R studio run really slow

Hi,

For anyone who can help me out! I am struggling with this situation.

Somehow my R studio just runs the dplyr package with function 'summarise_at' really slow. The problem is solved for two weeks after I update the R studio but it just comes back again. I try to reinstall R and R studio as well as reinstall my computer. Nothing can really help. The function still works but with an extremely long time.

Thanks.

Forgot to say. This thing also happens for my aggregate function. I try to use the aggregate function to avoid the summarise_at. But it runs really really slow.

Hi Mingmei, welcome!
Do you have the same problem if you run your code in R (not in RStudio)? What are your versions of R, RStudio, dplyr and OS? Any chance that you could make a minimal REPRoducible EXample (reprex)? A reprex makes it much easier for others to understand your issue and figure out how to help.
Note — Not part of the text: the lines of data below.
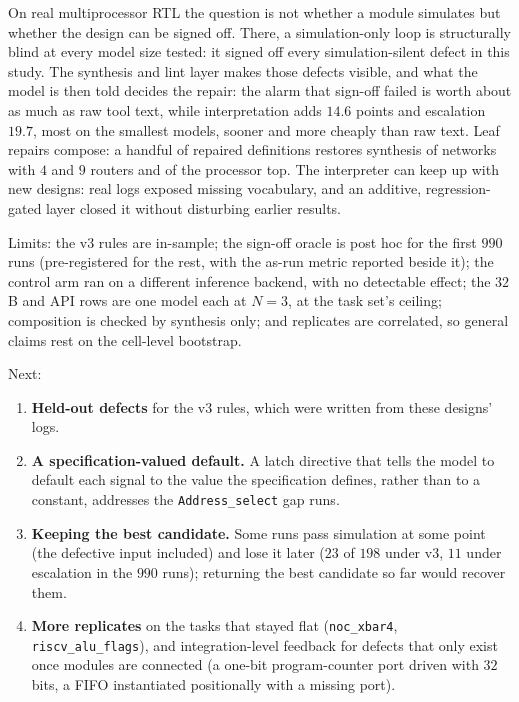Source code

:\documentclass[11pt]{article}
\begin{document}
On real multiprocessor RTL the question is not whether a module simulates but
whether the design can be signed off. There, a simulation-only loop is
structurally blind at every model size tested: it signed off every
simulation-silent defect in this study. The synthesis and lint layer makes
those defects visible, and what the model is then told decides the repair: the
alarm that sign-off failed is worth about as much as raw tool text, while
interpretation adds $14.6$ points and escalation $19.7$, most on the smallest
models, sooner and more cheaply than raw text. Leaf repairs compose: a handful
of repaired definitions restores synthesis of networks with $4$ and $9$
routers and of the processor top. The interpreter can keep up with new
designs: real logs exposed missing vocabulary, and an additive,
regression-gated layer closed it without disturbing earlier results.

Limits: the v3 rules are in-sample; the sign-off oracle is post hoc for the
first $990$ runs (pre-registered for the rest, with the as-run metric reported
beside it); the control arm ran on a different inference backend, with no
detectable effect; the $32$B and API rows are one model each at $N{=}3$, at the
task set's ceiling; composition is checked by synthesis only; and replicates
are correlated, so general claims rest on the cell-level bootstrap.

Next:
\begin{enumerate}[leftmargin=1.2em, itemsep=0.1em]
\item \textbf{Held-out defects} for the v3 rules, which were written from
these designs' logs.
\item \textbf{A specification-valued default.} A latch directive that tells the
model to default each signal to the value the specification defines, rather
than to a constant, addresses the \texttt{Address\_select} gap runs.
\item \textbf{Keeping the best candidate.} Some runs pass simulation at some
point (the defective input included) and lose it later ($23$ of $198$ under
v3, $11$ under escalation in the $990$ runs); returning the best candidate so
far would recover them.
\item \textbf{More replicates} on the tasks that stayed flat
(\texttt{noc\_xbar4}, \texttt{riscv\_alu\_flags}), and integration-level
feedback for defects that only exist once modules are connected (a one-bit
program-counter port driven with $32$ bits, a FIFO instantiated positionally
with a missing port).
\end{enumerate}
\end{document}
If you've never heard of a reprex before, you might want to start by reading this FAQ:

1 Like

Thank you so much for your advice. Briefly introduction, I do test it on R also and it runs really slow as well. But last time, the problem is solved by updating R studio no the R, that's why I come here for help. My version of R is 3.5.3 and the version of my R studio is 1.2.1335. I use a Windows 10 computer and last week I run the Novabench score test it's still fine.
I try to create some reproducible example with the same dimension as the data I use. So how the simple example (mydata and test) doesn't have a problem but with the real data RX part. The problem still exits. I wish I could upload the data online for you to check since I'm desperate to fix this problem. LOL. Please let me know if I could or maybe paste the data on the forum. Thank you.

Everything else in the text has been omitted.